In practice, competitive brands are mostly very similar. Michael Porter’s “sustainable competitive advantage” suffers from two disadvantages: Competitive advantages seldom exist; and if they do, they are rarely sustainable.
Almost any difference between brands that makes a difference in sales gets copied very quickly. “The trends in our technology lead to competing products being more and more the same,” the famed advertising guru James Webb Young said 80 years ago. But Young had the wrong causal explanation — the mimicking was due to competition, as it is now, and not to the latest technology of the early 1920s. Competition consists of not letting your competitors be effectively different or better, thus preventing them from getting or staying ahead.
The lastingly better mousetrap is a purely romantic idea. Even early-mover advantages are not guaranteed: Realistically, the competition will soon have a better mousetrap (e.g., three air bags), at least briefly. They’ll also learn from the innovator’s mistakes, and try harder anyway.
Luckily, competitive brands don’t have to appear different to the consumer in order for one of them to be chosen. People don’t differentiate in that way among most brands. It has been shown repeatedly that users of brand A feel about brand A much as users of brand B feel about brand B.
The consumer could choose any reasonable brand by simply tossing a penny. Brands, being competitive, are more or less substitutable. The experienced consumer knows this. If A were truly much better than B — whether it be sweeter, cheaper, or whatever — at about the same price, there would hardly be a choice problem, or at least not for long. In most societies, nearly everyone would go for the better product.
But rather than tossing pennies to choose among look-alikes, the experienced consumer keeps some personal control by developing convenient choice habits (“loyalty”).
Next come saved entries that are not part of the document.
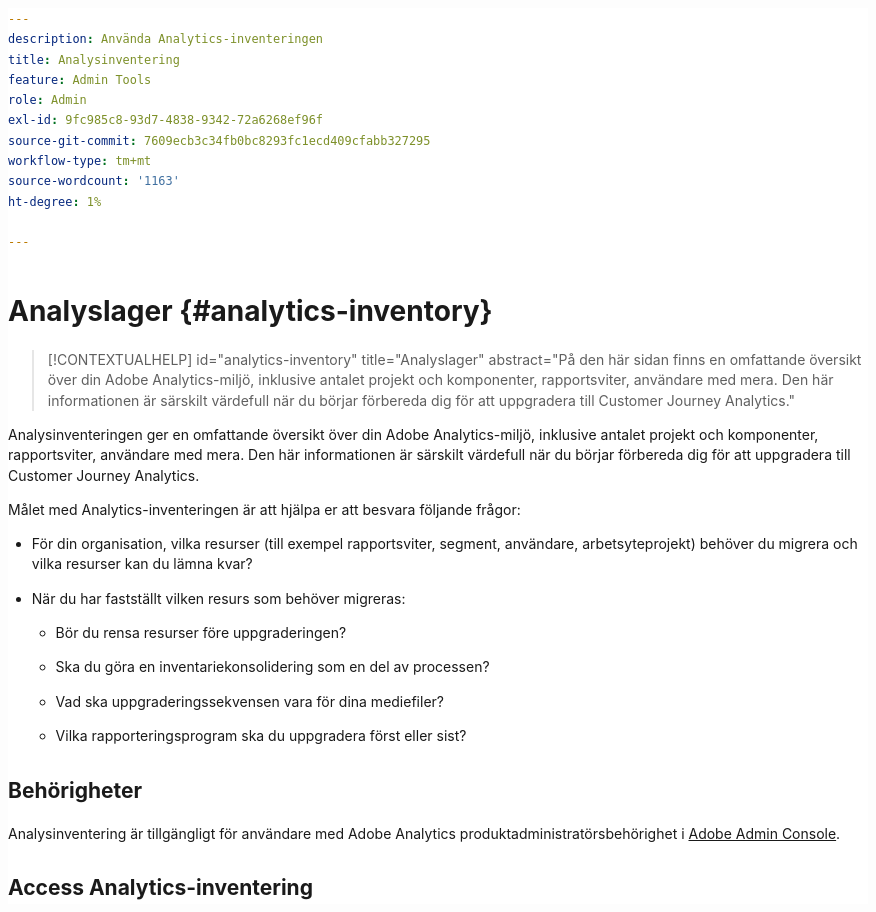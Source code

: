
 ```yaml
---
description: Använda Analytics-inventeringen
title: Analysinventering
feature: Admin Tools
role: Admin
exl-id: 9fc985c8-93d7-4838-9342-72a6268ef96f
source-git-commit: 7609ecb3c34fb0bc8293fc1ecd409cfabb327295
workflow-type: tm+mt
source-wordcount: '1163'
ht-degree: 1%

---
```


# Analyslager {#analytics-inventory}



>[!CONTEXTUALHELP]
>id="analytics-inventory"
>title="Analyslager"
>abstract="På den här sidan finns en omfattande översikt över din Adobe Analytics-miljö, inklusive antalet projekt och komponenter, rapportsviter, användare med mera. Den här informationen är särskilt värdefull när du börjar förbereda dig för att uppgradera till Customer Journey Analytics."



Analysinventeringen ger en omfattande översikt över din Adobe Analytics-miljö, inklusive antalet projekt och komponenter, rapportsviter, användare med mera. Den här informationen är särskilt värdefull när du börjar förbereda dig för att uppgradera till Customer Journey Analytics.

Målet med Analytics-inventeringen är att hjälpa er att besvara följande frågor:

* För din organisation, vilka resurser (till exempel rapportsviter, segment, användare, arbetsyteprojekt) behöver du migrera och vilka resurser kan du lämna kvar?

* När du har fastställt vilken resurs som behöver migreras:

   * Bör du rensa resurser före uppgraderingen?

   * Ska du göra en inventariekonsolidering som en del av processen?

   * Vad ska uppgraderingssekvensen vara för dina mediefiler?

   * Vilka rapporteringsprogram ska du uppgradera först eller sist?

## Behörigheter

Analysinventering är tillgängligt för användare med Adobe Analytics produktadministratörsbehörighet i [Adobe Admin Console](https://experienceleague.adobe.com/en/docs/analytics/admin/admin-console/admin-roles-in-analytics).

## Access Analytics-inventering
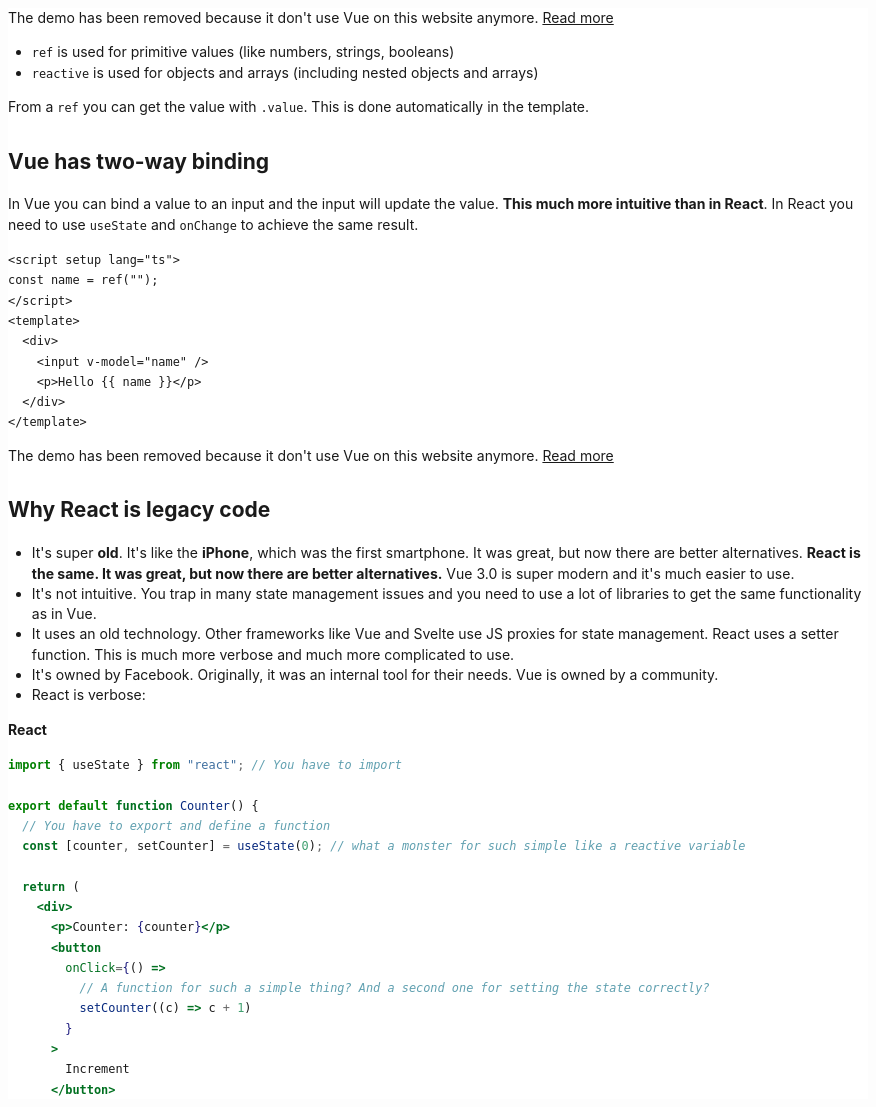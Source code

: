 <div class="note">

The demo has been removed because it don't use Vue on this website anymore. [Read more](/post/11ty)

</div>

- `ref` is used for primitive values (like numbers, strings, booleans)
- `reactive` is used for objects and arrays (including nested objects and arrays)

From a `ref` you can get the value with `.value`. This is done automatically in the template.

## Vue has two-way binding

In Vue you can bind a value to an input and the input will update the value. **This much more intuitive than in React**. In React you need to use `useState` and `onChange` to achieve the same result.

```vue
<script setup lang="ts">
const name = ref("");
</script>
<template>
  <div>
    <input v-model="name" />
    <p>Hello {{ name }}</p>
  </div>
</template>
```

<div class="note">

The demo has been removed because it don't use Vue on this website anymore. [Read more](/post/11ty)

</div>

## Why **React** is legacy code

- It's super **old**. It's like the **iPhone**, which was the first smartphone. It was great, but now there are better alternatives. **React is the same. It was great, but now there are better alternatives.** Vue 3.0 is super modern and it's much easier to use.
- It's not intuitive. You trap in many state management issues and you need to use a lot of libraries to get the same functionality as in Vue.
- It uses an old technology. Other frameworks like Vue and Svelte use JS proxies for state management. React uses a setter function. This is much more verbose and much more complicated to use.
- It's owned by Facebook. Originally, it was an internal tool for their needs. Vue is owned by a community.
- React is verbose:

**React**

```jsx
import { useState } from "react"; // You have to import

export default function Counter() {
  // You have to export and define a function
  const [counter, setCounter] = useState(0); // what a monster for such simple like a reactive variable

  return (
    <div>
      <p>Counter: {counter}</p>
      <button
        onClick={() =>
          // A function for such a simple thing? And a second one for setting the state correctly?
          setCounter((c) => c + 1)
        }
      >
        Increment
      </button>
```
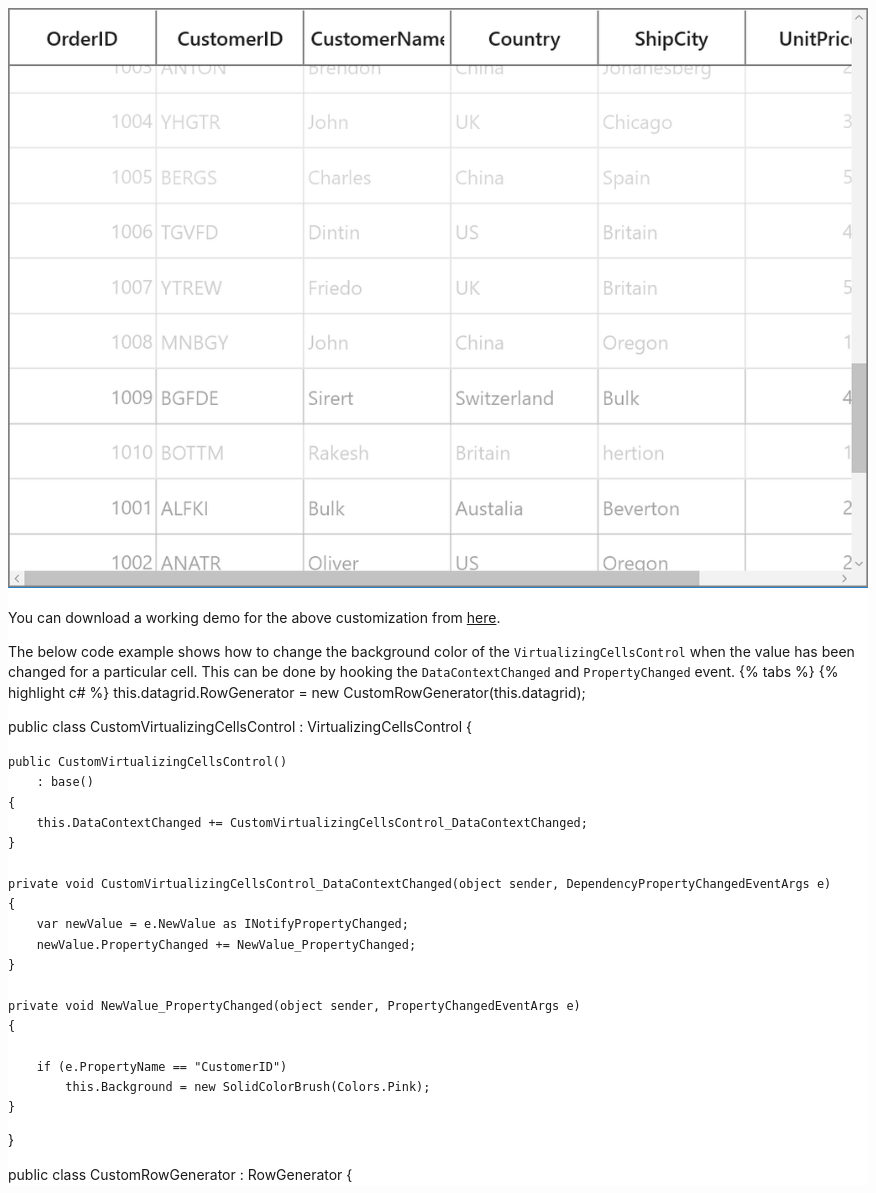 ![](Styles-and-Templates_images/Styles-and-Templates_img30.png)

You can download a working demo for the above customization from [here](http://www.syncfusion.com/downloads/support/directtrac/general/ze/DataRowUWP-1254907182.zip).

The below code example shows how to change the background color of the `VirtualizingCellsControl` when the value has been changed for a particular cell. This can be done by hooking the `DataContextChanged` and `PropertyChanged` event.
{% tabs %}
{% highlight c# %}
this.datagrid.RowGenerator = new CustomRowGenerator(this.datagrid);

public class CustomVirtualizingCellsControl : VirtualizingCellsControl
{
 
    public CustomVirtualizingCellsControl()
        : base()
    {
        this.DataContextChanged += CustomVirtualizingCellsControl_DataContextChanged;
    }

    private void CustomVirtualizingCellsControl_DataContextChanged(object sender, DependencyPropertyChangedEventArgs e)
    {
        var newValue = e.NewValue as INotifyPropertyChanged;
        newValue.PropertyChanged += NewValue_PropertyChanged;
    }      
 
    private void NewValue_PropertyChanged(object sender, PropertyChangedEventArgs e)
    {
 
        if (e.PropertyName == "CustomerID")
            this.Background = new SolidColorBrush(Colors.Pink);
    }
}

public class CustomRowGenerator : RowGenerator
{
Vast amounts of evidence show that consumers choose mostly from their repertoires of habitual brands, tempered by the needs or mood of the particular moment.
In a year, say, customers of brand A in a product category typically buy its competitive brands B, C, D, etc. in total more often than they buy brand A itself. It follows that if the consumer wants the product — he or she is nearly out of gas, or coffee, or condoms, or needs a hotel room for the night — then he or she has no great difficulty in choosing a familiar and more or less look-alike brand.
There are, of course, minor differences between brands. Pepsi is slightly sweeter than Coke. One brand of muesli has more raisins than another. Model X has a clumsy seat belt. But nobody has specifically claimed that these small differences are mostly the reason we first pick a particular brand. We don’t count the raisins or run a side-by-side sweetness test before making a purchase. Normally we therefore don’t even know (or care) much about such differences before we first try the other brand. A focus-group subject once famously said, as recounted by Jeremy Bullmore, the former chairman of J. Walter Thompson (London), “I know all these brands are the same. I just have to decide which is best.”
It’s not that serious product differentiation is at all difficult to achieve. There is in fact much of it around (e.g., large versus small package sizes; tomato versus tamarind flavors; two-, three-, four-, and five-door car models; a guaranteed money-back investment bond versus a fixed-interest bond). Most competitive brands, however, do not sport any uniquely effective product attribute — if they did, it would be copied.
The realist view of branding is that nearly identical goods are made distinctive by being branded just with a name, logo, some distinctive packaging, advertising, and memory associations. For the most part, they do not function differently. Nor do their customers feel very different about them, as we’ve noted.